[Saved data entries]
== == ==

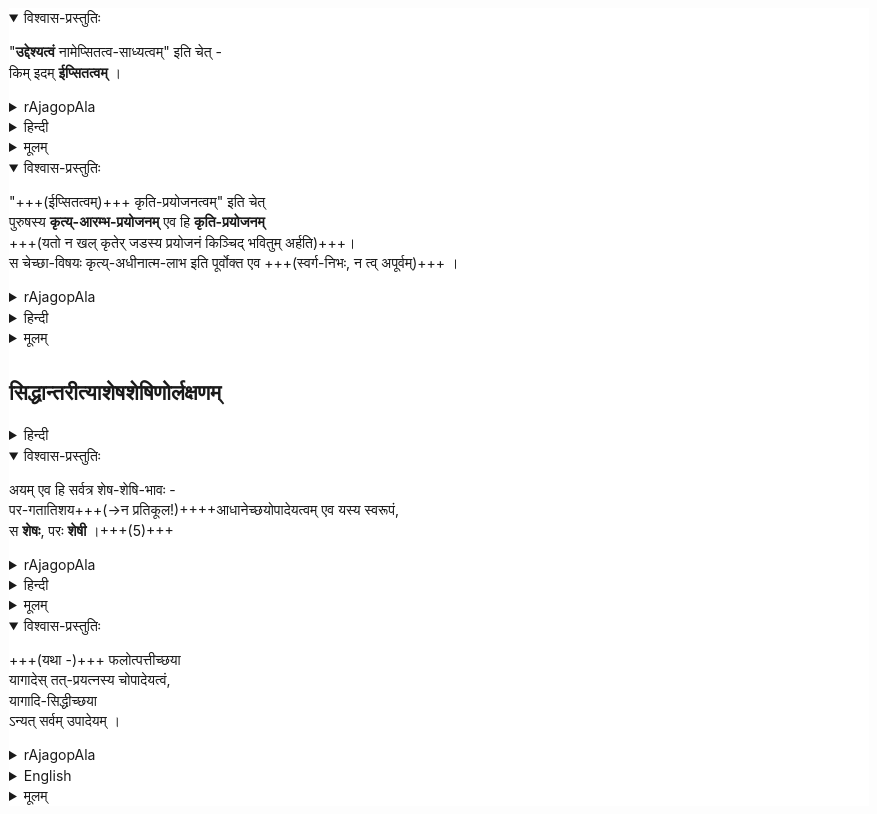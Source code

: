 <details open><summary>विश्वास-प्रस्तुतिः</summary>

"**उद्देश्यत्वं** नामेप्सितत्व-साध्यत्वम्" इति चेत् -  
किम् इदम् **ईप्सितत्वम्** ।  
</details>

<details><summary>rAjagopAla</summary></details>

<details><summary>हिन्दी</summary></details>


<details><summary>मूलम्</summary></details>

<details open><summary>विश्वास-प्रस्तुतिः</summary>

"+++(ईप्सितत्वम्)+++ कृति-प्रयोजनत्वम्" इति चेत्  
पुरुषस्य **कृत्य्-आरम्भ-प्रयोजनम्** एव हि **कृति-प्रयोजनम्**  
+++(यतो न खल् कृतेर् जडस्य प्रयोजनं किञ्चिद् भवितुम् अर्हति)+++।  
स चेच्छा-विषयः कृत्य्-अधीनात्म-लाभ इति पूर्वोक्त एव +++(स्वर्ग-निभः, न त्व् अपूर्वम्)+++ ।  
</details>

<details><summary>rAjagopAla</summary></details>

<details><summary>हिन्दी</summary></details>


<details><summary>मूलम्</summary></details>

## सिद्धान्तरीत्याशेषशेषिणोर्लक्षणम्

<details><summary>हिन्दी</summary></details>


<details open><summary>विश्वास-प्रस्तुतिः</summary>

अयम् एव हि सर्वत्र शेष-शेषि-भावः -  
पर-गतातिशय+++(→न प्रतिकूल!)++++आधानेच्छयोपादेयत्वम् एव यस्य स्वरूपं,  
स **शेषः**, परः **शेषी** ।+++(5)+++  
</details>

<details><summary>rAjagopAla</summary></details>

<details><summary>हिन्दी</summary></details>


<details><summary>मूलम्</summary></details>

<details open><summary>विश्वास-प्रस्तुतिः</summary>

+++(यथा -)+++ फलोत्पत्तीच्छया  
यागादेस् तत्-प्रयत्नस्य चोपादेयत्वं,  
यागादि-सिद्धीच्छया  
ऽन्यत् सर्वम् उपादेयम् ।
</details>

<details><summary>rAjagopAla</summary></details>

<details><summary>English</summary></details>

<details><summary>मूलम्</summary></details>


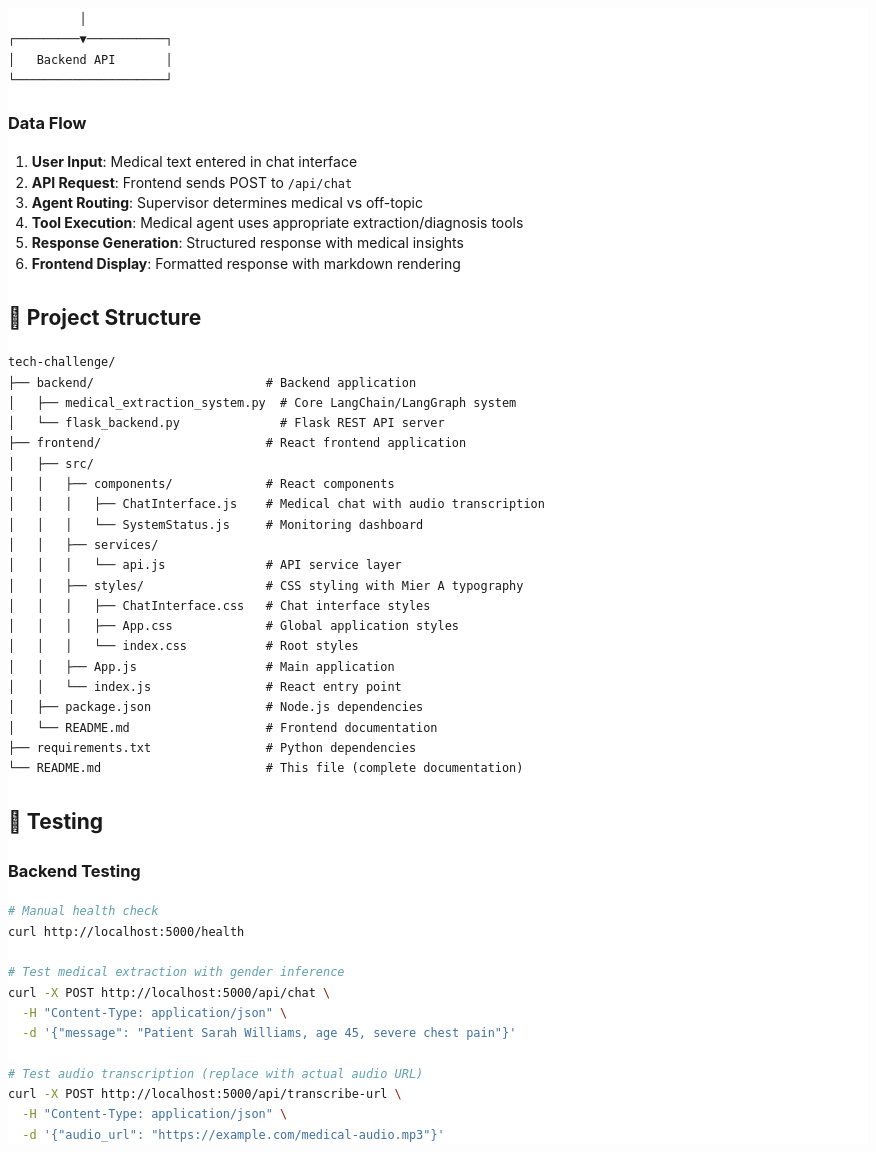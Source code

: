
 ```
          │
┌─────────▼───────────┐
│   Backend API       │
└─────────────────────┘
```

### Data Flow

1. **User Input**: Medical text entered in chat interface
2. **API Request**: Frontend sends POST to `/api/chat`
3. **Agent Routing**: Supervisor determines medical vs off-topic
4. **Tool Execution**: Medical agent uses appropriate extraction/diagnosis tools
5. **Response Generation**: Structured response with medical insights
6. **Frontend Display**: Formatted response with markdown rendering

## 📁 Project Structure

```
tech-challenge/
├── backend/                        # Backend application
│   ├── medical_extraction_system.py  # Core LangChain/LangGraph system
│   └── flask_backend.py              # Flask REST API server
├── frontend/                       # React frontend application
│   ├── src/
│   │   ├── components/             # React components
│   │   │   ├── ChatInterface.js    # Medical chat with audio transcription
│   │   │   └── SystemStatus.js     # Monitoring dashboard
│   │   ├── services/
│   │   │   └── api.js              # API service layer
│   │   ├── styles/                 # CSS styling with Mier A typography
│   │   │   ├── ChatInterface.css   # Chat interface styles
│   │   │   ├── App.css             # Global application styles
│   │   │   └── index.css           # Root styles
│   │   ├── App.js                  # Main application
│   │   └── index.js                # React entry point
│   ├── package.json                # Node.js dependencies
│   └── README.md                   # Frontend documentation
├── requirements.txt                # Python dependencies
└── README.md                       # This file (complete documentation)
```

## 🧪 Testing

### Backend Testing
```bash
# Manual health check
curl http://localhost:5000/health

# Test medical extraction with gender inference
curl -X POST http://localhost:5000/api/chat \
  -H "Content-Type: application/json" \
  -d '{"message": "Patient Sarah Williams, age 45, severe chest pain"}'

# Test audio transcription (replace with actual audio URL)
curl -X POST http://localhost:5000/api/transcribe-url \
  -H "Content-Type: application/json" \
  -d '{"audio_url": "https://example.com/medical-audio.mp3"}'
```
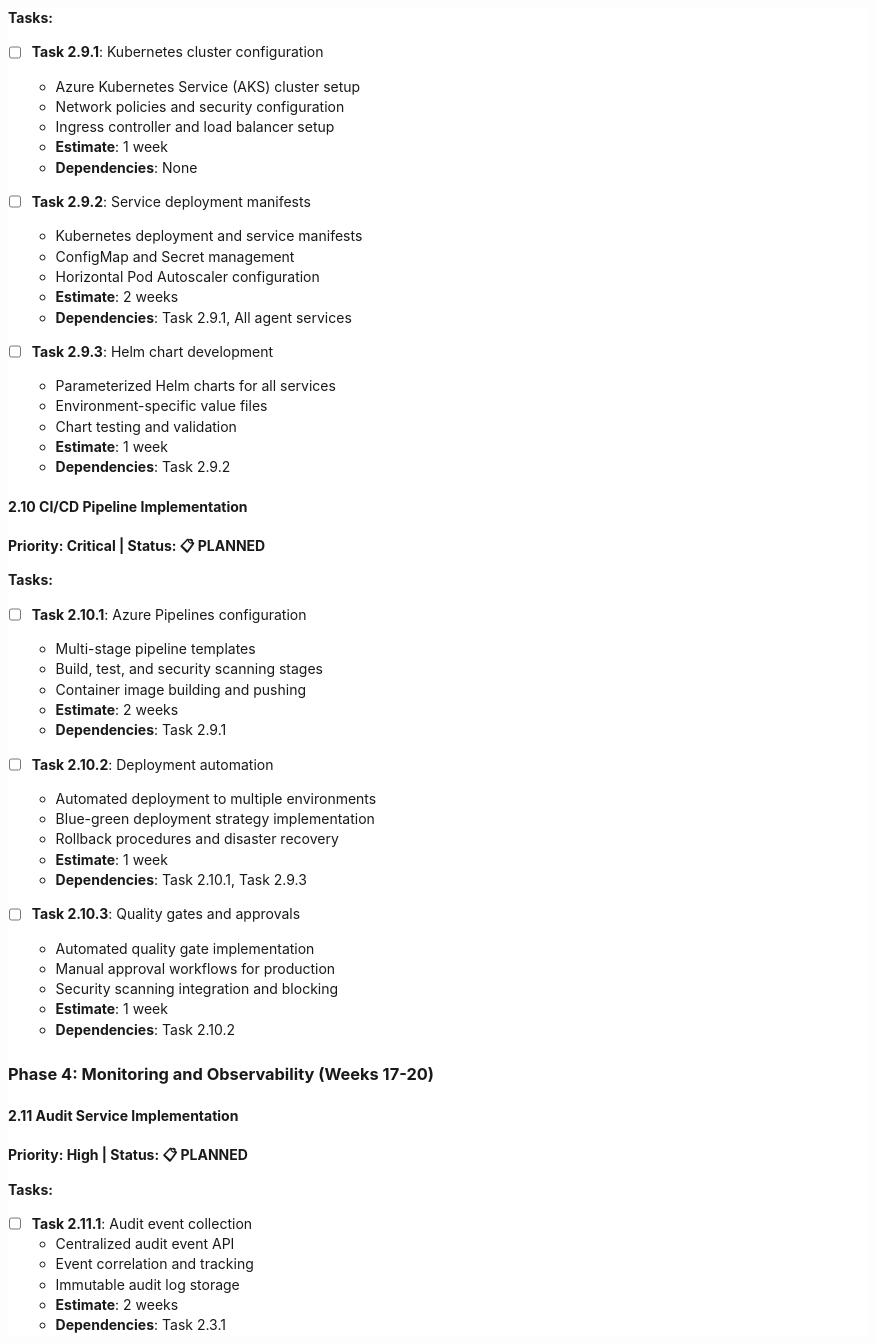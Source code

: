 **Tasks:**
- [ ] **Task 2.9.1**: Kubernetes cluster configuration
  - Azure Kubernetes Service (AKS) cluster setup
  - Network policies and security configuration
  - Ingress controller and load balancer setup
  - **Estimate**: 1 week
  - **Dependencies**: None

- [ ] **Task 2.9.2**: Service deployment manifests
  - Kubernetes deployment and service manifests
  - ConfigMap and Secret management
  - Horizontal Pod Autoscaler configuration
  - **Estimate**: 2 weeks
  - **Dependencies**: Task 2.9.1, All agent services

- [ ] **Task 2.9.3**: Helm chart development
  - Parameterized Helm charts for all services
  - Environment-specific value files
  - Chart testing and validation
  - **Estimate**: 1 week
  - **Dependencies**: Task 2.9.2

#### 2.10 CI/CD Pipeline Implementation
**Priority: Critical | Status: 📋 PLANNED**

**Tasks:**
- [ ] **Task 2.10.1**: Azure Pipelines configuration
  - Multi-stage pipeline templates
  - Build, test, and security scanning stages
  - Container image building and pushing
  - **Estimate**: 2 weeks
  - **Dependencies**: Task 2.9.1

- [ ] **Task 2.10.2**: Deployment automation
  - Automated deployment to multiple environments
  - Blue-green deployment strategy implementation
  - Rollback procedures and disaster recovery
  - **Estimate**: 1 week
  - **Dependencies**: Task 2.10.1, Task 2.9.3

- [ ] **Task 2.10.3**: Quality gates and approvals
  - Automated quality gate implementation
  - Manual approval workflows for production
  - Security scanning integration and blocking
  - **Estimate**: 1 week
  - **Dependencies**: Task 2.10.2

### Phase 4: Monitoring and Observability (Weeks 17-20)

#### 2.11 Audit Service Implementation
**Priority: High | Status: 📋 PLANNED**

**Tasks:**
- [ ] **Task 2.11.1**: Audit event collection
  - Centralized audit event API
  - Event correlation and tracking
  - Immutable audit log storage
  - **Estimate**: 2 weeks
  - **Dependencies**: Task 2.3.1
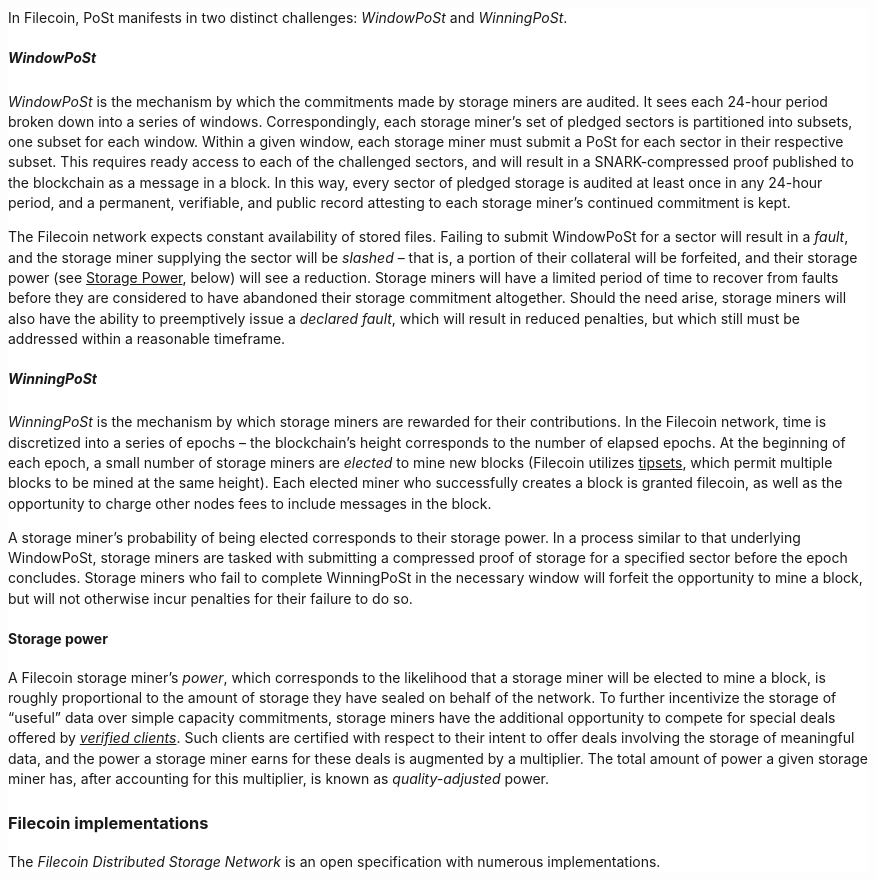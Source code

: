 In Filecoin, PoSt manifests in two distinct challenges: _WindowPoSt_ and _WinningPoSt_.

##### WindowPoSt

_WindowPoSt_ is the mechanism by which the commitments made by storage miners are audited. It sees each 24-hour period broken down into a series of windows. Correspondingly, each storage miner’s set of pledged sectors is partitioned into subsets, one subset for each window. Within a given window, each storage miner must submit a PoSt for each sector in their respective subset. This requires ready access to each of the challenged sectors, and will result in a SNARK-compressed proof published to the blockchain as a message in a block. In this way, every sector of pledged storage is audited at least once in any 24-hour period, and a permanent, verifiable, and public record attesting to each storage miner’s continued commitment is kept.

The Filecoin network expects constant availability of stored files. Failing to submit WindowPoSt for a sector will result in a _fault_, and the storage miner supplying the sector will be _slashed_ – that is, a portion of their collateral will be forfeited, and their storage power (see [Storage Power](https://filecoin.io/blog/filecoin-guide-to-storage-mining/#storage-power), below) will see a reduction. Storage miners will have a limited period of time to recover from faults before they are considered to have abandoned their storage commitment altogether. Should the need arise, storage miners will also have the ability to preemptively issue a _declared fault_, which will result in reduced penalties, but which still must be addressed within a reasonable timeframe.

##### WinningPoSt

_WinningPoSt_ is the mechanism by which storage miners are rewarded for their contributions. In the Filecoin network, time is discretized into a series of epochs – the blockchain’s height corresponds to the number of elapsed epochs. At the beginning of each epoch, a small number of storage miners are _elected_ to mine new blocks (Filecoin utilizes [tipsets](https://filecoin.io/blog/tipsets-family-based-approach-to-consensus/), which permit multiple blocks to be mined at the same height). Each elected miner who successfully creates a block is granted filecoin, as well as the opportunity to charge other nodes fees to include messages in the block.

A storage miner’s probability of being elected corresponds to their storage power. In a process similar to that underlying WindowPoSt, storage miners are tasked with submitting a compressed proof of storage for a specified sector before the epoch concludes. Storage miners who fail to complete WinningPoSt in the necessary window will forfeit the opportunity to mine a block, but will not otherwise incur penalties for their failure to do so.

#### Storage power

A Filecoin storage miner’s _power_, which corresponds to the likelihood that a storage miner will be elected to mine a block, is roughly proportional to the amount of storage they have sealed on behalf of the network. To further incentivize the storage of “useful” data over simple capacity commitments, storage miners have the additional opportunity to compete for special deals offered by [_verified clients_](https://filecoin.io/blog/filecoin-cryptoeconomic-constructions/). Such clients are certified with respect to their intent to offer deals involving the storage of meaningful data, and the power a storage miner earns for these deals is augmented by a multiplier. The total amount of power a given storage miner has, after accounting for this multiplier, is known as _quality-adjusted_ power.

### Filecoin implementations

The _Filecoin Distributed Storage Network_ is an open specification with numerous implementations.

== == ==

INSTRUCTIONS FOR THE TASK
Among the entries above, find the line with "- Blue-green deployment" and repeat exactly from there through the line with "##### WindowPoSt", leaving out the pictures.

EXERCISE OUTPUT
  - Blue-green deployment strategy implementation
  - Rollback procedures and disaster recovery
  - **Estimate**: 1 week
  - **Dependencies**: Task 2.10.1, Task 2.9.3

- [ ] **Task 2.10.3**: Quality gates and approvals
  - Automated quality gate implementation
  - Manual approval workflows for production
  - Security scanning integration and blocking
  - **Estimate**: 1 week
  - **Dependencies**: Task 2.10.2

### Phase 4: Monitoring and Observability (Weeks 17-20)

#### 2.11 Audit Service Implementation
**Priority: High | Status: 📋 PLANNED**

**Tasks:**
- [ ] **Task 2.11.1**: Audit event collection
  - Centralized audit event API
  - Event correlation and tracking
  - Immutable audit log storage
  - **Estimate**: 2 weeks
  - **Dependencies**: Task 2.3.1
Source code

: In Filecoin, PoSt manifests in two distinct challenges: _WindowPoSt_ and _WinningPoSt_.

##### WindowPoSt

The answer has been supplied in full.